If a line in the material below has the string "comp", copy it out.

§ **Extracted information**:
-------------------------
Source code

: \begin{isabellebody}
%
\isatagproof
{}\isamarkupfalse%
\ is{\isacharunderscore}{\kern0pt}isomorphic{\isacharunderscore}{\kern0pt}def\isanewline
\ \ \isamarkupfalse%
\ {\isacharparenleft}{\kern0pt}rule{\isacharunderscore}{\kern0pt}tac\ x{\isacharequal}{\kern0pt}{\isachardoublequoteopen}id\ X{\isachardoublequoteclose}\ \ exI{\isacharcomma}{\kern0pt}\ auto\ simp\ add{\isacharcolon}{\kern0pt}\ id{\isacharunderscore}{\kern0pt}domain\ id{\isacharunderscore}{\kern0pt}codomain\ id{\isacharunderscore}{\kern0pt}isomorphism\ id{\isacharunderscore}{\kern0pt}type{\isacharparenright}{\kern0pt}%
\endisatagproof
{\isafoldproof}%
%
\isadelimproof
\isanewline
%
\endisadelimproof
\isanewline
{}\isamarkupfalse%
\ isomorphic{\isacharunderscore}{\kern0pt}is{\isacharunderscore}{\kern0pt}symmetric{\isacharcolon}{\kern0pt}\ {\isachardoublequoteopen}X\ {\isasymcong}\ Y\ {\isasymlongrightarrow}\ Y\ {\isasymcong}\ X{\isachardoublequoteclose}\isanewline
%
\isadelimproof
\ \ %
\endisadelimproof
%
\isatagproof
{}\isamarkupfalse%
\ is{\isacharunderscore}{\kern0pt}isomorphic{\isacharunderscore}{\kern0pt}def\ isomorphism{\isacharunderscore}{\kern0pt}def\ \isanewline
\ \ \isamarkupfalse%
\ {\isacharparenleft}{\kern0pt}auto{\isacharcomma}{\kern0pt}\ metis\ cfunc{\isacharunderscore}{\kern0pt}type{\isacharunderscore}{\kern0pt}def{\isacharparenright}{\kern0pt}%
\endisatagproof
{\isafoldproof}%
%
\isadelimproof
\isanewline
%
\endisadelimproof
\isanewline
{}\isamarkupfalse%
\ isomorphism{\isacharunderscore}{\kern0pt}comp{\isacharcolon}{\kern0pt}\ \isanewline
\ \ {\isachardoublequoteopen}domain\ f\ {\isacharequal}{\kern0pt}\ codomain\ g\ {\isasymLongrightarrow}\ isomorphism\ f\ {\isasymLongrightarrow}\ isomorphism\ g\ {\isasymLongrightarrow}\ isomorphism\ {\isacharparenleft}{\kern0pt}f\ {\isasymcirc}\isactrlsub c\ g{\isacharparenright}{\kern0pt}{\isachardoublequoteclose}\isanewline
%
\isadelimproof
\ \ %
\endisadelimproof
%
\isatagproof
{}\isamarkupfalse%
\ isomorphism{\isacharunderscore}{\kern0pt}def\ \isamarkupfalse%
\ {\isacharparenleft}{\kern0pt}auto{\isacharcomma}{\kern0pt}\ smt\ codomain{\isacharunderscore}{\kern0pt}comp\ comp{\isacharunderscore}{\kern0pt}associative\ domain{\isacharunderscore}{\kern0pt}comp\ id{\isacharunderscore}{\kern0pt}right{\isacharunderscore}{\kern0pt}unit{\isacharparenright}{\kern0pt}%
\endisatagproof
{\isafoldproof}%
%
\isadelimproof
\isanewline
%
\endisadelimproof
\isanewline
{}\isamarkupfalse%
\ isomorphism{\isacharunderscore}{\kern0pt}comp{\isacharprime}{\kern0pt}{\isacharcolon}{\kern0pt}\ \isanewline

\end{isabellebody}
-------------------------
§ **Reply**:
\ isomorphism{\isacharunderscore}{\kern0pt}comp{\isacharcolon}{\kern0pt}\ \isanewline
\ {\isacharparenleft}{\kern0pt}auto{\isacharcomma}{\kern0pt}\ smt\ codomain{\isacharunderscore}{\kern0pt}comp\ comp{\isacharunderscore}{\kern0pt}associative\ domain{\isacharunderscore}{\kern0pt}comp\ id{\isacharunderscore}{\kern0pt}right{\isacharunderscore}{\kern0pt}unit{\isacharparenright}{\kern0pt}%
\ isomorphism{\isacharunderscore}{\kern0pt}comp{\isacharprime}{\kern0pt}{\isacharcolon}{\kern0pt}\ \isanewline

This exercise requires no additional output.